Survival of Representations and Warranties . All
representations and warranties of Borrower contained in this
Amended Agreement shall survive the execution, delivery and
acceptance thereof by the Parties and the closing of the
transactions described in this Amended Agreement.
ARTICLE IX
AFFIRMATIVE COVENANTS
SECTION 9.01.
Maintenance of Existence . Borrower and/or any of its
Subsidiaries party to the Loan Documents shall at all times
(a) preserve, renew and maintain in full force and effect its
legal existence and good standing as a corporation under the Laws
of the jurisdiction of its organization; (b) not change its
name or its chief executive office as set forth herein without
having given the Lender simultaneous notice thereof; (c) take
all reasonable action to maintain all rights, privileges, permits,
licenses and franchises necessary or desirable in the normal
conduct of its business, except to the extent that failure to do so
could not reasonably be expected to have a Material Adverse Effect;
and (d) preserve or renew all LFRP Intellectual Property, the
non-preservation of which could reasonably be expected to have a
Material Adverse Effect.
SECTION 9.02.
Use of Proceeds . Borrower shall use the net proceeds
of the Loans received by it (i) for general corporate purposes
and/or (ii) to pay all fees and expenses payable by Borrower
pursuant to the Transaction Documents.
SECTION 9.03.
Financial Statements and Information .
(a)
In the event that any such information need not to be filed with
the SEC pursuant to Section 13 or 15(d) of the Exchange
Act, Borrower shall furnish to the Lender, on or before the
forty-fifth day after the close of each quarter of each fiscal
year, the unaudited consolidated balance sheet of Borrower as at
the close of such quarter and unaudited consolidated statement of
operations and comprehensive loss and cash flows of Borrower for
such quarter, duly certified by the chief financial officer of
Borrower as having been prepared in accordance with GAAP.
Concurrently with the delivery or filing of the documents described
in the preceding sentence, Borrower shall furnish to the Lender a
certificate of the chief financial officer, chief accounting
officer or treasurer of Borrower, which certificate shall include a
statement that
Confidential materials omitted
and filed separately with the Securities and Exchange
Commission.
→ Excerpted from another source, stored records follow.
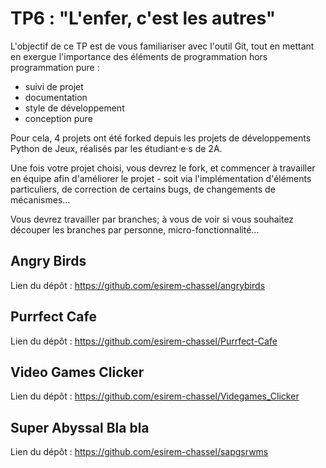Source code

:# TP6 : "L'enfer, c'est les autres"

L'objectif de ce TP est de vous familiariser avec l'outil Git, tout en mettant en exergue l'importance des éléments de programmation hors programmation pure :
- suivi de projet
- documentation
- style de développement
- conception pure

Pour cela, 4 projets ont été forked depuis les projets de développements Python de Jeux, réalisés par les étudiant·e·s de 2A.

Une fois votre projet choisi, vous devrez le fork,
et commencer à travailler en équipe afin d'améliorer le projet -
soit via l'implémentation d'éléments particuliers,
de correction de certains bugs, de changements de mécanismes...

Vous devrez travailler par branches;
à vous de voir si vous souhaitez découper les branches par personne,
micro-fonctionnalité...

## Angry Birds

Lien du dépôt : https://github.com/esirem-chassel/angrybirds

## Purrfect Cafe

Lien du dépôt : https://github.com/esirem-chassel/Purrfect-Cafe

## Video Games Clicker

Lien du dépôt : https://github.com/esirem-chassel/Videgames_Clicker

## Super Abyssal Bla bla

Lien du dépôt : https://github.com/esirem-chassel/sapgsrwms


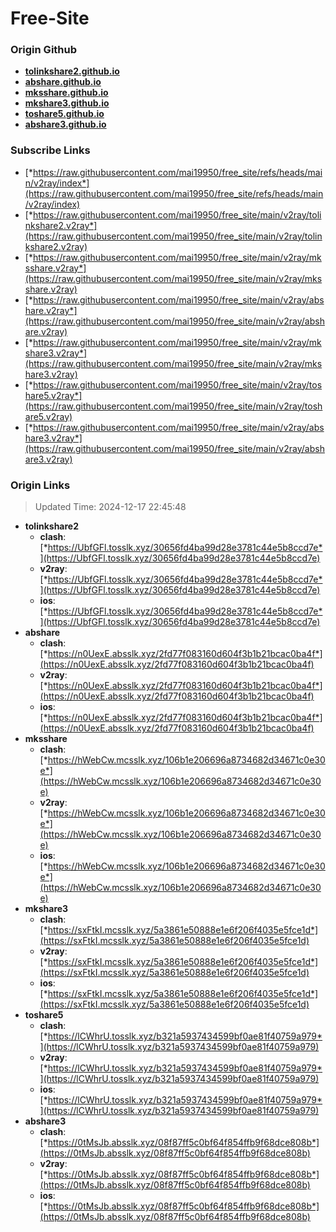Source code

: # Free-Site

### Origin Github

- [**tolinkshare2.github.io**](https://github.com/tolinkshare2/tolinkshare2.github.io)
- [**abshare.github.io**](https://github.com/abshare/abshare.github.io)
- [**mksshare.github.io**](https://github.com/mksshare/mksshare.github.io)
- [**mkshare3.github.io**](https://github.com/mkshare3/mkshare3.github.io)
- [**toshare5.github.io**](https://github.com/toshare5/toshare5.github.io)
- [**abshare3.github.io**](https://github.com/abshare3/abshare3.github.io)

### Subscribe Links

- [*https://raw.githubusercontent.com/mai19950/free_site/refs/heads/main/v2ray/index*](https://raw.githubusercontent.com/mai19950/free_site/refs/heads/main/v2ray/index)
- [*https://raw.githubusercontent.com/mai19950/free_site/main/v2ray/tolinkshare2.v2ray*](https://raw.githubusercontent.com/mai19950/free_site/main/v2ray/tolinkshare2.v2ray)
- [*https://raw.githubusercontent.com/mai19950/free_site/main/v2ray/mksshare.v2ray*](https://raw.githubusercontent.com/mai19950/free_site/main/v2ray/mksshare.v2ray)
- [*https://raw.githubusercontent.com/mai19950/free_site/main/v2ray/abshare.v2ray*](https://raw.githubusercontent.com/mai19950/free_site/main/v2ray/abshare.v2ray)
- [*https://raw.githubusercontent.com/mai19950/free_site/main/v2ray/mkshare3.v2ray*](https://raw.githubusercontent.com/mai19950/free_site/main/v2ray/mkshare3.v2ray)
- [*https://raw.githubusercontent.com/mai19950/free_site/main/v2ray/toshare5.v2ray*](https://raw.githubusercontent.com/mai19950/free_site/main/v2ray/toshare5.v2ray)
- [*https://raw.githubusercontent.com/mai19950/free_site/main/v2ray/abshare3.v2ray*](https://raw.githubusercontent.com/mai19950/free_site/main/v2ray/abshare3.v2ray)

### Origin Links

> Updated Time: 2024-12-17 22:45:48

- **tolinkshare2**
  - **clash**: [*https://UbfGFl.tosslk.xyz/30656fd4ba99d28e3781c44e5b8ccd7e*](https://UbfGFl.tosslk.xyz/30656fd4ba99d28e3781c44e5b8ccd7e)
  - **v2ray**: [*https://UbfGFl.tosslk.xyz/30656fd4ba99d28e3781c44e5b8ccd7e*](https://UbfGFl.tosslk.xyz/30656fd4ba99d28e3781c44e5b8ccd7e)
  - **ios**: [*https://UbfGFl.tosslk.xyz/30656fd4ba99d28e3781c44e5b8ccd7e*](https://UbfGFl.tosslk.xyz/30656fd4ba99d28e3781c44e5b8ccd7e)
- **abshare**
  - **clash**: [*https://n0UexE.absslk.xyz/2fd77f083160d604f3b1b21bcac0ba4f*](https://n0UexE.absslk.xyz/2fd77f083160d604f3b1b21bcac0ba4f)
  - **v2ray**: [*https://n0UexE.absslk.xyz/2fd77f083160d604f3b1b21bcac0ba4f*](https://n0UexE.absslk.xyz/2fd77f083160d604f3b1b21bcac0ba4f)
  - **ios**: [*https://n0UexE.absslk.xyz/2fd77f083160d604f3b1b21bcac0ba4f*](https://n0UexE.absslk.xyz/2fd77f083160d604f3b1b21bcac0ba4f)
- **mksshare**
  - **clash**: [*https://hWebCw.mcsslk.xyz/106b1e206696a8734682d34671c0e30e*](https://hWebCw.mcsslk.xyz/106b1e206696a8734682d34671c0e30e)
  - **v2ray**: [*https://hWebCw.mcsslk.xyz/106b1e206696a8734682d34671c0e30e*](https://hWebCw.mcsslk.xyz/106b1e206696a8734682d34671c0e30e)
  - **ios**: [*https://hWebCw.mcsslk.xyz/106b1e206696a8734682d34671c0e30e*](https://hWebCw.mcsslk.xyz/106b1e206696a8734682d34671c0e30e)
- **mkshare3**
  - **clash**: [*https://sxFtkI.mcsslk.xyz/5a3861e50888e1e6f206f4035e5fce1d*](https://sxFtkI.mcsslk.xyz/5a3861e50888e1e6f206f4035e5fce1d)
  - **v2ray**: [*https://sxFtkI.mcsslk.xyz/5a3861e50888e1e6f206f4035e5fce1d*](https://sxFtkI.mcsslk.xyz/5a3861e50888e1e6f206f4035e5fce1d)
  - **ios**: [*https://sxFtkI.mcsslk.xyz/5a3861e50888e1e6f206f4035e5fce1d*](https://sxFtkI.mcsslk.xyz/5a3861e50888e1e6f206f4035e5fce1d)
- **toshare5**
  - **clash**: [*https://lCWhrU.tosslk.xyz/b321a5937434599bf0ae81f40759a979*](https://lCWhrU.tosslk.xyz/b321a5937434599bf0ae81f40759a979)
  - **v2ray**: [*https://lCWhrU.tosslk.xyz/b321a5937434599bf0ae81f40759a979*](https://lCWhrU.tosslk.xyz/b321a5937434599bf0ae81f40759a979)
  - **ios**: [*https://lCWhrU.tosslk.xyz/b321a5937434599bf0ae81f40759a979*](https://lCWhrU.tosslk.xyz/b321a5937434599bf0ae81f40759a979)
- **abshare3**
  - **clash**: [*https://0tMsJb.absslk.xyz/08f87ff5c0bf64f854ffb9f68dce808b*](https://0tMsJb.absslk.xyz/08f87ff5c0bf64f854ffb9f68dce808b)
  - **v2ray**: [*https://0tMsJb.absslk.xyz/08f87ff5c0bf64f854ffb9f68dce808b*](https://0tMsJb.absslk.xyz/08f87ff5c0bf64f854ffb9f68dce808b)
  - **ios**: [*https://0tMsJb.absslk.xyz/08f87ff5c0bf64f854ffb9f68dce808b*](https://0tMsJb.absslk.xyz/08f87ff5c0bf64f854ffb9f68dce808b)
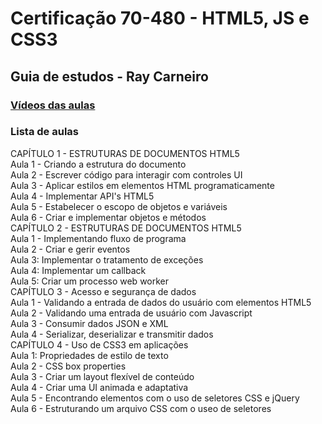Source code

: # Certificação 70-480 - HTML5, JS e CSS3
## Guia de estudos - Ray Carneiro

### [Vídeos das aulas](https://www.youtube.com/watch?v=vmJ896cWXCQ&list=PLwftZeDnOzt1Bbkn0Ue87GsYAe4TcUSSI)

### Lista de aulas

CAPÍTULO 1 - ESTRUTURAS DE DOCUMENTOS HTML5  
Aula 1 - Criando a estrutura do documento  
Aula 2 - Escrever código para interagir com controles UI  
Aula 3 - Aplicar estilos em elementos HTML programaticamente  
Aula 4 - Implementar API's HTML5  
Aula 5 - Estabelecer o escopo de objetos e variáveis  
Aula 6 - Criar e implementar objetos e métodos  
CAPÍTULO 2 - ESTRUTURAS DE DOCUMENTOS HTML5  
Aula 1 -  Implementando fluxo de programa  
Aula 2 -  Criar e gerir eventos  
Aula 3: Implementar o tratamento de exceções  
Aula 4: Implementar um callback  
Aula 5: Criar um processo web worker  
CAPÍTULO 3 - Acesso e segurança de dados  
Aula 1 - Validando a entrada de dados do usuário com elementos HTML5  
Aula 2 - Validando uma entrada de usuário com Javascript  
Aula 3 - Consumir dados JSON e XML  
Aula 4 - Serializar, deserializar e transmitir dados  
CAPÍTULO 4 - Uso de CSS3 em aplicações  
Aula 1: Propriedades de estilo de texto  
Aula 2 - CSS box properties  
Aula 3 - Criar um layout flexível de conteúdo  
Aula 4 - Criar uma UI animada e adaptativa  
Aula 5 - Encontrando elementos com o uso de seletores CSS e jQuery  
Aula 6 - Estruturando um arquivo CSS com o useo de seletores  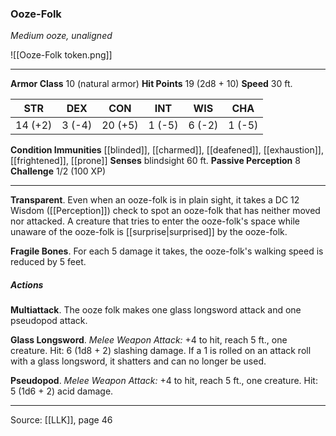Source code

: ### Ooze-Folk
_Medium ooze, unaligned_

![[Ooze-Folk token.png]]


---

**Armor Class** 10 (natural armor)
**Hit Points** 19 (2d8 + 10)
**Speed** 30 ft.

| STR     | DEX     | CON     | INT     | WIS     | CHA     |
|---------|---------|---------|---------|---------|---------|
| 14 (+2) | 3 (-4) | 20 (+5) | 1 (-5) | 6 (-2) | 1 (-5) |

**Condition Immunities** [[blinded]], [[charmed]], [[deafened]], [[exhaustion]], [[frightened]], [[prone]]
**Senses** blindsight 60 ft.
**Passive Perception** 8
**Challenge** 1/2 (100 XP)

---

**Transparent**. Even when an ooze-folk is in plain sight, it takes a DC 12 Wisdom ([[Perception]]) check to spot an ooze-folk that has neither moved nor attacked. A creature that tries to enter the ooze-folk's space while unaware of the ooze-folk is [[surprise|surprised]] by the ooze-folk.

**Fragile Bones**. For each 5 damage it takes, the ooze-folk's walking speed is reduced by 5 feet.

##### Actions
**Multiattack**. The ooze folk makes one glass longsword attack and one pseudopod attack.

**Glass Longsword**. _Melee Weapon Attack:_ +4 to hit, reach 5 ft., one creature. Hit: 6 (1d8 + 2) slashing damage. If a 1 is rolled on an attack roll with a glass longsword, it shatters and can no longer be used.

**Pseudopod**. _Melee Weapon Attack:_ +4 to hit, reach 5 ft., one creature. Hit: 5 (1d6 + 2) acid damage. 


---

Source: [[LLK]], page 46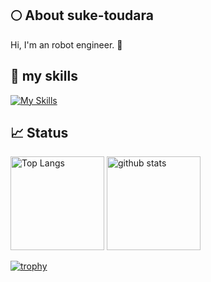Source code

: ## 🌕 About suke-toudara
Hi, I'm an robot engineer. 🤝

## 🌱 my skills
[![My Skills](https://skillicons.dev/icons?i=python,cpp,cs,matlab,docker,arduino,linux)](https://skillicons.dev)


## 📈 Status
<p align="left"> 
  <img alt="Top Langs" height="150px" src="https://github-readme-stats.vercel.app/api/top-langs/?username=suke-toudara&layout=compact&theme=onedark&show_icons=true" />
  <img alt="github stats" height="150px" src="https://github-readme-stats.vercel.app/api?username=suke-toudara&theme=onedark"/>
</p>

[![trophy](https://github-profile-trophy.vercel.app/?username=suke-toudara)](https://github.com/ryo-ma/github-profile-trophy)


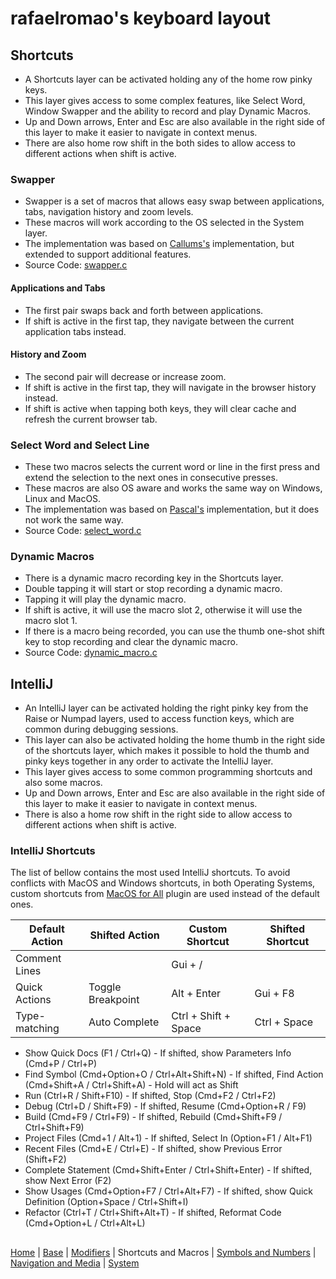 # rafaelromao's keyboard layout

## Shortcuts

- A Shortcuts layer can be activated holding any of the home row pinky keys.
- This layer gives access to some complex features, like Select Word, Window Swapper and the ability to record and play Dynamic Macros.
- Up and Down arrows, Enter and Esc are also available in the right side of this layer to make it easier to navigate in context menus.
- There are also home row shift in the both sides to allow access to different actions when shift is active.

### Swapper
- Swapper is a set of macros that allows easy swap between applications, tabs, navigation history and zoom levels.
- These macros will work according to the OS selected in the System layer.
- The implementation was based on [Callums's](https://github.com/callum-oakley/qmk_firmware/tree/master/users/callum) implementation, but extended to support additional features.
- Source Code: [swapper.c](../src/qmk/users/rafaelromao/features/swapper.c)
#### Applications and Tabs
- The first pair swaps back and forth between applications.
- If shift is active in the first tap, they navigate between the current application tabs instead.

#### History and Zoom
- The second pair will decrease or increase zoom.
- If shift is active in the first tap, they will navigate in the browser history instead.
- If shift is active when tapping both keys, they will clear cache and refresh the current browser tab.

### Select Word and Select Line
- These two macros selects the current word or line in the first press and extend the selection to the next ones in consecutive presses.
- These macros are also OS aware and works the same way on Windows, Linux and MacOS.
- The implementation was based on [Pascal's](https://github.com/getreuer/qmk-keymap) implementation, but it does not work the same way.
- Source Code: [select_word.c](../src/qmk/users/rafaelromao/features/select_word.c)

### Dynamic Macros
- There is a dynamic macro recording key in the Shortcuts layer.
- Double tapping it will start or stop recording a dynamic macro.
- Tapping it will play the dynamic macro.
- If shift is active, it will use the macro slot 2, otherwise it will use the macro slot 1.
- If there is a macro being recorded, you can use the thumb one-shot shift key to stop recording and clear the dynamic macro.
- Source Code: [dynamic_macro.c](../src/qmk/users/rafaelromao/features/dynamic_macro.c)

## IntelliJ

- An IntelliJ layer can be activated holding the right pinky key from the Raise or Numpad layers, used to access function keys, which are common during debugging sessions.
- This layer can also be activated holding the home thumb in the right side of the shortcuts layer, which makes it possible to hold the thumb and pinky keys together in any order to activate the IntelliJ layer.
- This layer gives access to some common programming shortcuts and also some macros.
- Up and Down arrows, Enter and Esc are also available in the right side of this layer to make it easier to navigate in context menus.
- There is also a home row shift in the right side to allow access to different actions when shift is active.

### IntelliJ Shortcuts

The list of bellow contains the most used IntelliJ shortcuts.
To avoid conflicts with MacOS and Windows shortcuts, in both Operating Systems, custom shortcuts from [MacOS for All](https://github.com/samvtran/jetbrains-macos-keybindings-for-all) plugin are used instead of the default ones.

| Default Action | Shifted Action | Custom Shortcut | Shifted Shortcut
|---|---|---|---|
| Comment Lines |  | Gui + / |
| Quick Actions | Toggle Breakpoint | Alt + Enter | Gui + F8
| Type-matching | Auto Complete | Ctrl + Shift + Space | Ctrl + Space


- Show Quick Docs (F1 / Ctrl+Q) - If shifted, show Parameters Info (Cmd+P / Ctrl+P)
- Find Symbol (Cmd+Option+O / Ctrl+Alt+Shift+N) - If shifted, Find Action (Cmd+Shift+A / Ctrl+Shift+A) - Hold will act as Shift
- Run (Ctrl+R / Shift+F10) - If shifted, Stop (Cmd+F2 / Ctrl+F2)
- Debug (Ctrl+D / Shift+F9) - If shifted, Resume (Cmd+Option+R / F9)
- Build (Cmd+F9 / Ctrl+F9) - If shifted, Rebuild (Cmd+Shift+F9 / Ctrl+Shift+F9)
- Project Files (Cmd+1 / Alt+1) - If shifted, Select In (Option+F1 / Alt+F1)
- Recent Files (Cmd+E / Ctrl+E) - If shifted, show Previous Error (Shift+F2)
- Complete Statement (Cmd+Shift+Enter / Ctrl+Shift+Enter) - If shifted, show Next Error (F2)
- Show Usages (Cmd+Option+F7 / Ctrl+Alt+F7) - If shifted, show Quick Definition (Option+Space / Ctrl+Shift+I)
- Refactor (Ctrl+T / Ctrl+Shift+Alt+T) - If shifted, Reformat Code (Cmd+Option+L / Ctrl+Alt+L)

##
[Home](../readme.md) | 
[Base](base.md) |
[Modifiers](modifiers.md) |
Shortcuts and Macros |
[Symbols and Numbers](symbols.md) |
[Navigation and Media](navigation.md) |
[System](system.md)
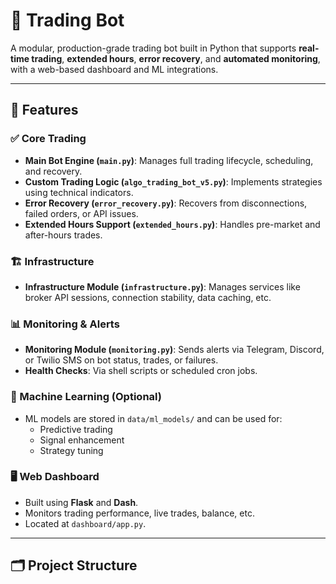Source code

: # 🧠 Trading Bot

A modular, production-grade trading bot built in Python that supports **real-time trading**, **extended hours**, **error recovery**, and **automated monitoring**, with a web-based dashboard and ML integrations.

---

## 🚀 Features

### ✅ Core Trading
- **Main Bot Engine (`main.py`)**: Manages full trading lifecycle, scheduling, and recovery.
- **Custom Trading Logic (`algo_trading_bot_v5.py`)**: Implements strategies using technical indicators.
- **Error Recovery (`error_recovery.py`)**: Recovers from disconnections, failed orders, or API issues.
- **Extended Hours Support (`extended_hours.py`)**: Handles pre-market and after-hours trades.

### 🏗️ Infrastructure
- **Infrastructure Module (`infrastructure.py`)**: Manages services like broker API sessions, connection stability, data caching, etc.

### 📊 Monitoring & Alerts
- **Monitoring Module (`monitoring.py`)**: Sends alerts via Telegram, Discord, or Twilio SMS on bot status, trades, or failures.
- **Health Checks**: Via shell scripts or scheduled cron jobs.

### 🧠 Machine Learning (Optional)
- ML models are stored in `data/ml_models/` and can be used for:
  - Predictive trading
  - Signal enhancement
  - Strategy tuning

### 🖥️ Web Dashboard
- Built using **Flask** and **Dash**.
- Monitors trading performance, live trades, balance, etc.
- Located at `dashboard/app.py`.

---

## 🗂️ Project Structure
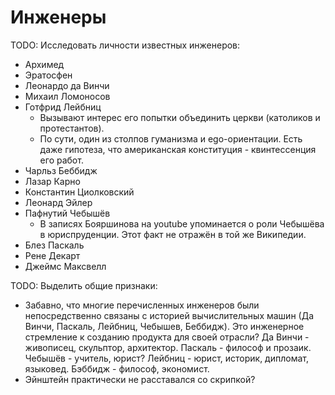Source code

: # Инженеры

TODO: Исследовать личности известных инженеров:

-   Архимед
-   Эратосфен
-   Леонардо да Винчи
-   Михаил Ломоносов
-   Готфрид Лейбниц
    -   Вызывают интерес его попытки объединить церкви (католиков и протестантов).
    -   По сути, один из столпов гуманизма и ego-ориентации. Есть даже гипотеза,
        что американская конституция - квинтессенция его работ.
-   Чарльз Беббидж
-   Лазар Карно
-   Константин Циолковский
-   Леонард Эйлер
-   Пафнутий Чебышёв
    -   В записях Бояршинова на youtube упоминается о роли Чебышёва в юриспруденции.
        Этот факт не отражён в той же Википедии.
-   Блез Паскаль
-   Рене Декарт
-   Джеймс Максвелл

TODO: Выделить общие признаки:

-   Забавно, что многие перечисленных инженеров были непосредственно связаны с
    историей вычислительных машин (Да Винчи, Паскаль, Лейбниц, Чебышев, Беббидж).
    Это инженерное стремление к созданию продукта для своей отрасли?
    Да Винчи - живописец, скульптор, архитектор. Паскаль - философ и прозаик.
    Чебышёв - учитель, юрист? Лейбниц - юрист, историк, дипломат, языковед.
    Бэббидж - философ, экономист.
-   Эйнштейн практически не расставался со скрипкой?
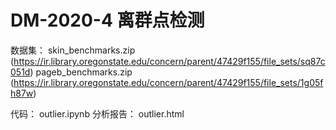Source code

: # DM-2020-4  离群点检测

数据集： skin_benchmarks.zip (https://ir.library.oregonstate.edu/concern/parent/47429f155/file_sets/sq87c051d) 
        pageb_benchmarks.zip (https://ir.library.oregonstate.edu/concern/parent/47429f155/file_sets/1g05fh87w)
        
代码： outlier.ipynb
分析报告： outlier.html
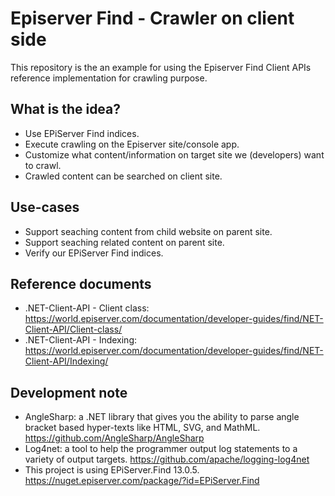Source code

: # Episerver Find - Crawler on client side #

This repository is the an example for using the Episerver Find Client APIs reference implementation for crawling purpose.

## What is the idea? ##

* Use EPiServer Find indices.
* Execute crawling on the Episerver site/console app.
* Customize what content/information on target site we (developers) want to crawl.
* Crawled content can be searched on client site.

## Use-cases ##

* Support seaching content from child website on parent site.
* Support seaching related content on parent site.
* Verify our EPiServer Find indices.

## Reference documents ##

* .NET-Client-API - Client class: https://world.episerver.com/documentation/developer-guides/find/NET-Client-API/Client-class/
* .NET-Client-API - Indexing: https://world.episerver.com/documentation/developer-guides/find/NET-Client-API/Indexing/

## Development note ##

* AngleSharp: a .NET library that gives you the ability to parse angle bracket based hyper-texts like HTML, SVG, and MathML.  https://github.com/AngleSharp/AngleSharp
* Log4net: a tool to help the programmer output log statements to a variety of output targets. https://github.com/apache/logging-log4net
* This project is using EPiServer.Find 13.0.5. https://nuget.episerver.com/package/?id=EPiServer.Find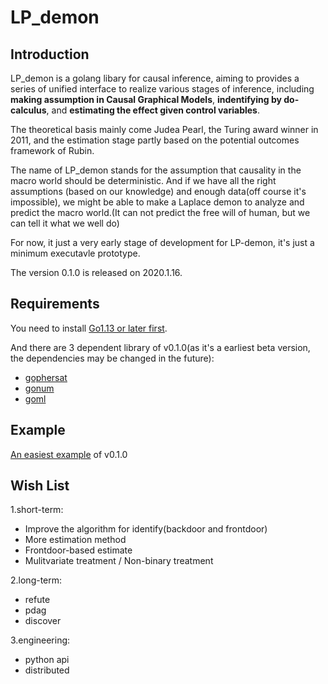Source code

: # LP_demon

## Introduction

LP_demon is a golang libary for causal inference, aiming to provides a series of unified interface to realize various stages of inference, including **making assumption in Causal Graphical Models**, **indentifying by do-calculus**, and **estimating the effect given control variables**.

The theoretical basis mainly come Judea Pearl, the Turing award winner in 2011, and the estimation stage partly based on the potential outcomes framework of Rubin.

The name of LP_demon stands for the assumption that causality in the macro world should be deterministic. And if we have all the right assumptions (based on our knowledge) and enough data(off course it's impossible), we might be able to make a Laplace demon to analyze and predict the macro world.(It can not predict the free will of human, but we can tell it what we well do)

For now, it just a very early stage of development for LP-demon, it's just a minimum executavle prototype.

The version 0.1.0 is released on 2020.1.16.

## Requirements

You need to install [Go1.13 or later first](https://golang.org/doc/install).

And there are 3 dependent library of  v0.1.0(as it's a earliest beta version, the dependencies may be changed in the future):

* [gophersat](https://github.com/crillab/gophersat)  
* [gonum](https://github.com/gonum/gonum)  
* [goml](https://github.com/cdipaolo/goml)

## Example 

[An easiest example](https://github.com/ustclhx/LP_demon/blob/master/example.go) of v0.1.0

## Wish List

1.short-term:     
* Improve the algorithm for identify(backdoor and frontdoor)    
* More estimation method
* Frontdoor-based estimate   
* Mulitvariate treatment / Non-binary treatment    
  
2.long-term:
* refute
* pdag
* discover
    
3.engineering:  
* python api
* distributed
Asterisks denote such omission.
40
such officer has no knowledge, except as
specifically stated, of any condition, event or act which
constitutes a Default or Event of Default.
(b)
In the event that any such information need not be filed with the
SEC pursuant to Section 13 or 15(d) of the Exchange Act,
Borrower shall furnish to the Lender, on or before the sixtieth day
after the close of each fiscal year, Borrower’s audited
financial statements as at the close of such fiscal year, including
the consolidated balance sheet as at the end of such fiscal year
and consolidated statement of operations and cash flows of Borrower
for such fiscal year, in each case accompanied by the report
thereon of independent registered public accountant of nationally
recognized standing. Concurrently with the delivery or filing
of the documents described in the preceding sentence, Borrower
shall furnish to the Lender a certificate of the chief financial
officer, chief accounting officer or treasurer of Borrower, which
certificate shall include a statement that such officer has no
knowledge, except as specifically stated, of any condition, event
or act which constitutes a Default or Event of Default.
(c)
Borrower shall, promptly upon receipt thereof, forward or cause to
be forwarded to the Lender copies of all notices, reports, updates
and other information regarding the License Agreements and Included
Receipts received from the Contract Parties which could reasonably
be expected to have a Material Adverse Effect.
(d)
Borrower shall furnish or cause to be furnished to the Lender from
time to time such other information regarding the financial
position, assets or business of Borrower or any other Subsidiary or
its compliance with any Transaction Document to which it is a party
or the LFRP as the Lender may from time to time reasonably
request.
(e)
Borrower shall, promptly after the end of each fiscal quarter of
Borrower (but in no event later than [*****] following the end of
such quarter), produce and deliver to the Lender a Quarterly Report
and Business Report for such quarter, together with a certificate
of a senior officer of Borrower, certifying that to the Knowledge
of Borrower that such Quarterly Report and Business Report are
true, correct and accurate in all material respects.
Following
receipt of any Business Report, the Lenders shall have the right to
require a meeting in person or by phone with management of Borrower
to discuss matters related to the LFRP. With each Quarterly
Report, Borrower shall provide a copy to the Lenders of each new
executed License Agreement, In License and a copy of any amendment
or other action (and notification of any action not in writing) as
described in Section 9.15.
SECTION 9.04.
Books and Records . Borrower shall keep proper books,
records and accounts in which entries in conformity with sound
business practices and all requirements of Law applicable to it
shall be made of all dealings and transactions in relation to its
business, assets and activities and as shall permit the preparation
of the consolidated financial statements of Borrower in accordance
with GAAP.
SECTION 9.05.
Inspection Rights; Access . Borrower shall, on
[*****], or, at any time during which a Default or Event of Default
shall have occurred and be continuing, permit representatives of
the Lender to examine its or its Subsidiaries’ assets, books
and records
Confidential materials omitted
and filed separately with the Securities and Exchange
Commission. Asterisks denote such omission.
41
upon reasonable Notice during normal business
hours. Borrower shall allow the Lender reasonable access to
its managers and/or officers. To the extent any License
Agreement contains provisions requiring confidential treatment of
any information, including financial information, that would
prohibit Borrower from providing such information to the Lender, in
connection with any audit permitted hereunder, Borrower shall have
its independent certified public accountants provide a summary of
the relevant information and certify that such information is true
and correct in all respects.
SECTION 9.06.
Maintenance of Insurance and Properties . Borrower and
its Subsidiaries shall maintain and preserve all of its properties
that are used and useful in the conduct of the LFRP in good working
order and condition, ordinary wear and tear excepted.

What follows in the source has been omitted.